Ülkemizde özellikle bazı illerde tarım arazileri bireysel olarak veya kooperatif kurularak hobi bahçeleri adı altında ekonomik anlamda tarım yapılamayacak boyutlarda çok küçük parçalara bölünmekte, üzerine tel, çit, duvar ve yapı inşa edilerek satılmaktadır. Ancak bu satışın tapu müdürlükleri kanalıyla değil kooperatif üyeliği şeklinde veya noter sözleşmeleri ile yapıldığı, gerek kaymakamlıklara gerekse de tarım ve orman il müdürlüklerine yoğun şekilde şikâyetler bulunduğu bilinmektedir. Bu durum, İzmir'de de olduğu gibi, özellikle seçim bölgem İzmir'de Aliağa, Menderes, Buca, Torbalı gibi ilçelerde yaygınlaşmakta ve arazi sahipleri açısından rant kaynağı olarak görülmektedir. Şu an itibarıyla kuruluş aşamasında olanlarla birlikte 25'e yakın kooperatif faaliyete geçmiştir.

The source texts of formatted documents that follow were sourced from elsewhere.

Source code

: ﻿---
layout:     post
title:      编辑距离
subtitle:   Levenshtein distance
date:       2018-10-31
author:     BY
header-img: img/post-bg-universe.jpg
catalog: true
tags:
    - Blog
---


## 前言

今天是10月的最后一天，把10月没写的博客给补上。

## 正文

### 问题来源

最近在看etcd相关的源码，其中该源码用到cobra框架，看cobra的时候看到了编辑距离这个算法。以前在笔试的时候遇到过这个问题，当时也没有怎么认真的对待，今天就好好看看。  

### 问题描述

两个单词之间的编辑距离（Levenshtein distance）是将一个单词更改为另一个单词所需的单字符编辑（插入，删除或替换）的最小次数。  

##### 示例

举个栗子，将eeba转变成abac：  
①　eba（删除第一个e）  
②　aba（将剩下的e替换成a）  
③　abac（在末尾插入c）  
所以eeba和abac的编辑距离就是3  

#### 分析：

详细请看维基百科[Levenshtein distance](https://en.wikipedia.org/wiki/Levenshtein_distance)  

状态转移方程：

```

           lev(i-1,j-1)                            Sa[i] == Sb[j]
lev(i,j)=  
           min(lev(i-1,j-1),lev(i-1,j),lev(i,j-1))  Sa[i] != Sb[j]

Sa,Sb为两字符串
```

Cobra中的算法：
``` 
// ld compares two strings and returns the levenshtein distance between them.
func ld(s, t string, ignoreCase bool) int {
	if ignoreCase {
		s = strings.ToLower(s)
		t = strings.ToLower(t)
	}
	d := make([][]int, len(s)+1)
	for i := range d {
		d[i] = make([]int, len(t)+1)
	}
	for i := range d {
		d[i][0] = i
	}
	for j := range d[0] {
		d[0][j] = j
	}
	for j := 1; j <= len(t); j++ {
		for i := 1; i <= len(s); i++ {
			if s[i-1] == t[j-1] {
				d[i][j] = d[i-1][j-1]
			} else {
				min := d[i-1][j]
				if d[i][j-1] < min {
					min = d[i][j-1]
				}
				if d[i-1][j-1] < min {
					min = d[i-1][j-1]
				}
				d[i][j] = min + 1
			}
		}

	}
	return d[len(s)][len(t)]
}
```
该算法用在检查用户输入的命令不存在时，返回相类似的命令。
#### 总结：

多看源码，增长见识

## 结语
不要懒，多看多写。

(Mikrofon otomatik cihaz tarafından kapatıldı)
BAŞKAN - Buyurun, devam edin Sayın Kalyoncu.
HASAN KALYONCU (Devamla) - Bu konu acil şekilde araştırılıp çözüme kavuşturulmalıdır.
Bunun yanında Su Enstitüsünün kuruluş amacı su politikalarını geliştirmek ve eş güdümü sağlamak iken bu görevi yerine getirememektedir. Şu anda var olan ve işleyen yapısıyla gösterdiği faaliyetler Su Yönetimi Genel Müdürlüğü ve Devlet Su İşleri tarafından zaten yapılmaktadır. Ya bu enstitünün kapatılması veya asli görevine döndürülmesi gerekmektedir.
Bütçenin hayırlı olmasını diler, Genel Kurulu saygıyla selamlarım. (MHP ve AK PARTİ sıralarından alkışlar)
BAŞKAN - Teşekkürler Sayın Kalyoncu.